Climate scholarship and policy are increasingly framed by discourses of justice, acknowledging the uneven impacts of climate change, with global south countries and marginalised communities most vulnerable. Recently, ‘climate apartheid’ discourse has recognised that mitigation/adaptation strategies also (re)produce injustice. This highlights how the ‘climate privileged’ protect themselves from climate change impacts via strategies and technologies that exclude and further marginalise the ‘climate precarious’. We critically explore the value of climate apartheid discourse in South Africa, where global investment towards a just energy transition has contributed to alleviating the country’s energy crisis. South Africa’s renewable energy shift has been rapid, unprecedented, under-regulated, and highly uneven, dividing society between those with, and without, access to reliable energy. South Africa is also relevant for exploring climate apartheid as the ‘origin’ context, where reappropriating apartheid beyond its historical context is complex. Drawing on semi-structured interviews and survey responses, we examine the multifaceted motivations for, and impacts of, private household investments in renewable energy in urban South Africa. Wealthy households have shielded themselves from loadshedding (scheduled power cuts) through solar power investments, benefiting from tax incentives inaccessible to poorer households who remain dependent on an unreliable and unaffordable grid. While climate apartheid discourse highlights the gravity of South Africa’s energy divide, it risks vilifying individually rational actions and overlooks their contribution to energy transitions. We propose ‘justice trade-offs’ in recognition that climate action can drive environmental justice and social injustice, particularly at the household-scale where actions by the climate privileged may not directly and/or intentionally marginalise the climate precarious.
This article examines how the rapid uptake of private rooftop solar in South Africa complicates aspirations for a “just energy transition.” In response to persistent electricity shortages and rising tariffs, wealthier households and businesses have increasingly installed solar photovoltaic (PV) systems.

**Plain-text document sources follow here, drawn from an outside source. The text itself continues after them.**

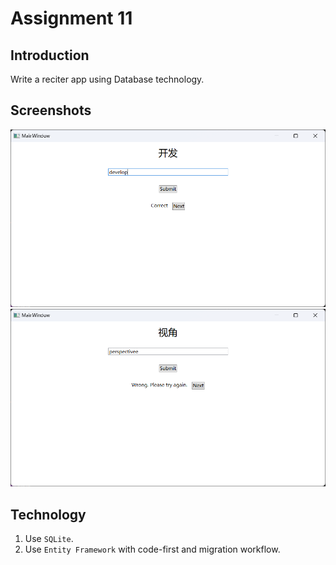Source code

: # Assignment 11

## Introduction

Write a reciter app using Database technology.

## Screenshots

![correct](./screenshots/correct.png)
![incorrect](./screenshots/incorrect.png)

## Technology

1. Use `SQLite`.
2. Use `Entity Framework` with code-first and migration workflow.
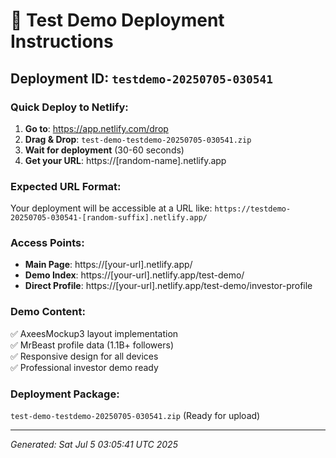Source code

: # 🚀 Test Demo Deployment Instructions

## Deployment ID: `testdemo-20250705-030541`

### Quick Deploy to Netlify:

1. **Go to**: https://app.netlify.com/drop
2. **Drag & Drop**: `test-demo-testdemo-20250705-030541.zip`
3. **Wait for deployment** (30-60 seconds)
4. **Get your URL**: https://[random-name].netlify.app

### Expected URL Format:
Your deployment will be accessible at a URL like:
`https://testdemo-20250705-030541-[random-suffix].netlify.app/`

### Access Points:
- **Main Page**: https://[your-url].netlify.app/
- **Demo Index**: https://[your-url].netlify.app/test-demo/
- **Direct Profile**: https://[your-url].netlify.app/test-demo/investor-profile

### Demo Content:
✅ AxeesMockup3 layout implementation  
✅ MrBeast profile data (1.1B+ followers)  
✅ Responsive design for all devices  
✅ Professional investor demo ready  

### Deployment Package:
`test-demo-testdemo-20250705-030541.zip` (Ready for upload)

---
*Generated: Sat Jul  5 03:05:41 UTC 2025*
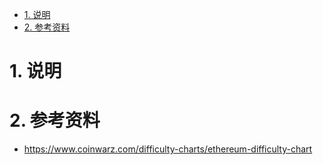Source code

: <!-- TOC -->

- [1. 说明](#1-说明)
- [2. 参考资料](#2-参考资料)

<!-- /TOC -->


# 1. 说明



# 2. 参考资料

* https://www.coinwarz.com/difficulty-charts/ethereum-difficulty-chart
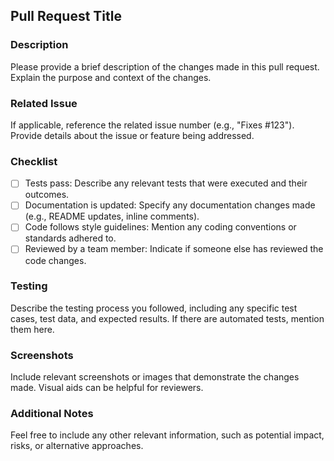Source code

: ## Pull Request Title

### Description
Please provide a brief description of the changes made in this pull request. Explain the purpose and context of the changes.

### Related Issue
If applicable, reference the related issue number (e.g., "Fixes #123"). Provide details about the issue or feature being addressed.

### Checklist
- [ ] Tests pass: Describe any relevant tests that were executed and their outcomes.
- [ ] Documentation is updated: Specify any documentation changes made (e.g., README updates, inline comments).
- [ ] Code follows style guidelines: Mention any coding conventions or standards adhered to.
- [ ] Reviewed by a team member: Indicate if someone else has reviewed the code changes.

### Testing
Describe the testing process you followed, including any specific test cases, test data, and expected results. If there are automated tests, mention them here.

### Screenshots
Include relevant screenshots or images that demonstrate the changes made. Visual aids can be helpful for reviewers.

### Additional Notes
Feel free to include any other relevant information, such as potential impact, risks, or alternative approaches.
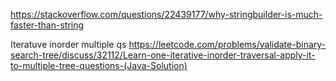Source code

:https://stackoverflow.com/questions/22439177/why-stringbuilder-is-much-faster-than-string

Iteratuve inorder multiple qs
https://leetcode.com/problems/validate-binary-search-tree/discuss/32112/Learn-one-iterative-inorder-traversal-apply-it-to-multiple-tree-questions-(Java-Solution)
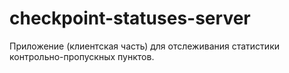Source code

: # checkpoint-statuses-server

Приложение (клиентская часть) для отслеживания статистики контрольно-пропускных пунктов.
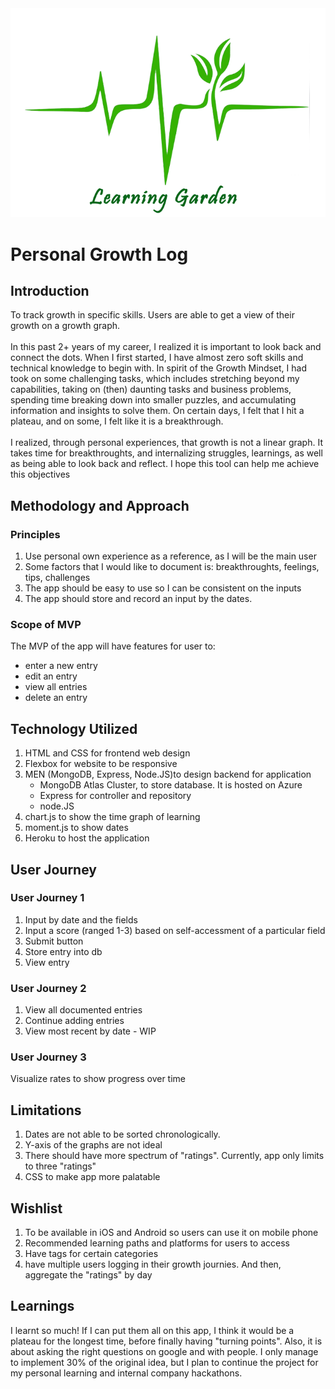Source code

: <img src='https://github.com/mapact/personal-growth-log/blob/master/Logo.png' />

# Personal Growth Log
## Introduction
To track growth in specific skills. Users are able to get a view of their growth on a growth graph.</br>
</br>
In this past 2+ years of my career, I realized it is important to look back and connect the dots. When I first started, I have almost zero soft skills and technical knowledge to begin with. In spirit of the Growth Mindset, I had took on some challenging tasks, which includes stretching beyond my capabilities, taking on (then) daunting tasks and business problems, spending time breaking down into smaller puzzles, and accumulating information and insights to solve them. On certain days, I felt that I hit a plateau, and on some, I felt like it is a breakthrough. </br>
</br>
I realized, through personal experiences, that growth is not a linear graph. It takes time for breakthroughts, and internalizing struggles, learnings, as well as being able to look back and reflect. I hope this tool can help me achieve this objectives

## Methodology and Approach
### Principles
1. Use personal own experience as a reference, as I will be the main user
2. Some factors that I would like to document is: breakthroughts, feelings, tips, challenges
3. The app should be easy to use so I can be consistent on the inputs
4. The app should store and record an input by the dates.

### Scope of MVP
The MVP of the app will have features for user to:
* enter a new entry
* edit an entry
* view all entries
* delete an entry

## Technology Utilized
1. HTML and CSS for frontend web design
2. Flexbox for website to be responsive
3. MEN (MongoDB, Express, Node.JS)to design backend for application
    * MongoDB Atlas Cluster, to store database. It is hosted on Azure
    * Express for controller and repository
    * node.JS 
4. chart.js to show the time graph of learning
5. moment.js to show dates
6. Heroku to host the application

## User Journey
### User Journey 1
1. Input by date and the fields
2. Input a score (ranged 1-3) based on self-accessment of a particular field
3. Submit button
4. Store entry into db
5. View entry

### User Journey 2
1. View all documented entries
2. Continue adding entries
3. View most recent by date - WIP

### User Journey 3
Visualize rates to show progress over time

## Limitations 
1. Dates are not able to be sorted chronologically.
2. Y-axis of the graphs are not ideal
3. There should have more spectrum of "ratings". Currently, app only limits to three "ratings"
4. CSS to make app more palatable

## Wishlist
1. To be available in iOS and Android so users can use it on mobile phone
2. Recommended learning paths and platforms for users to access
3. Have tags for certain categories
4. have multiple users logging in their growth journies. And then, aggregate the "ratings" by day 

## Learnings
I learnt so much! If I can put them all on this app, I think it would be a plateau for the longest time, before finally having "turning points". Also, it is about asking the right questions on google and with people.
I only manage to implement 30% of the original idea, but I plan to continue the project for my personal learning and internal company hackathons.

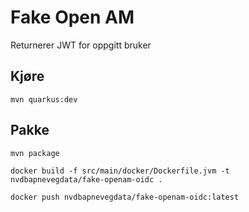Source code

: # Fake Open AM
Returnerer JWT for oppgitt bruker

## Kjøre 
`mvn quarkus:dev`

## Pakke
`mvn package`

`docker build -f src/main/docker/Dockerfile.jvm -t nvdbapnevegdata/fake-openam-oidc .`

`docker push nvdbapnevegdata/fake-openam-oidc:latest`

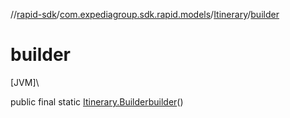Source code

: //[rapid-sdk](../../../index.md)/[com.expediagroup.sdk.rapid.models](../index.md)/[Itinerary](index.md)/[builder](builder.md)

# builder

[JVM]\

public final static [Itinerary.Builder](-builder/index.md)[builder](builder.md)()
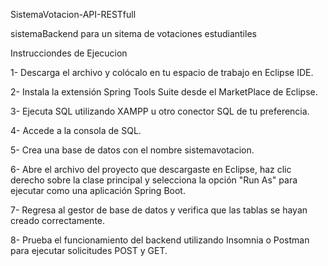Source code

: SistemaVotacion-API-RESTfull

sistemaBackend para un sitema de votaciones estudiantiles

Instrucciondes de Ejecucion

1- Descarga el archivo y colócalo en tu espacio de trabajo en Eclipse IDE.

2- Instala la extensión Spring Tools Suite desde el MarketPlace de Eclipse.

3- Ejecuta SQL utilizando XAMPP u otro conector SQL de tu preferencia.

4- Accede a la consola de SQL.

5- Crea una base de datos con el nombre sistemavotacion.

6- Abre el archivo del proyecto que descargaste en Eclipse, haz clic derecho sobre la clase principal y selecciona la opción "Run As" para ejecutar como una aplicación Spring Boot.

7- Regresa al gestor de base de datos y verifica que las tablas se hayan creado correctamente.

8- Prueba el funcionamiento del backend utilizando Insomnia o Postman para ejecutar solicitudes POST y GET.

These investments improve energy reliability for PV consumers and reduce carbon emissions, contributing to climate mitigation efforts.
However, the research shows that these benefits are unevenly distributed. Because solar installations require significant upfront investment, they are largely accessible to privileged groups. As these groups reduce their reliance on municipal electricity, cities may lose important revenue streams that are traditionally used to cross-subsidise electricity access for lower-income households.
Drawing on survey data and interviews with households, government officials and private sector actors in Johannesburg and Cape Town, the paper highlights how these infrastructure choices reshape relationships between citizens, the state and energy systems. The findings demonstrate that climate actions can generate contradictory outcomes: they may simultaneously advance decarbonisation while deepening social inequality. We refer to this as a ‘justice trade-off’.
The article engages with the concept of “climate apartheid”, which refers to situations where wealthy groups are able to protect themselves from climate risks or infrastructure failures through private investments that are inaccessible to poorer populations. The paper explores the usefulness and limitations of applying ‘climate apartheid’ to contemporary energy transitions within South Africa. For example, while it is a provocative term that directs attention to the severity of climate injustice and energy inequality, it implies that privileged groups are directly to blame for unjust outcomes, thereby potentially vilifying individuals whilst absolving global investors and state inaction. Rather than presenting climate justice as a single outcome, the study argues that transitions to renewable energy involve multiple competing justice claims that policymakers must carefully navigate.
This article contributes to debates on the just energy transition by demonstrating how private renewable energy investments can simultaneously advance decarbonisation while (re)producing forms of socio-spatial inequality. It shows that climate transitions must be analysed through multiple justice lenses, as actions that benefit environmental sustainability may undermine distributive and infrastructural justice in highly unequal cities.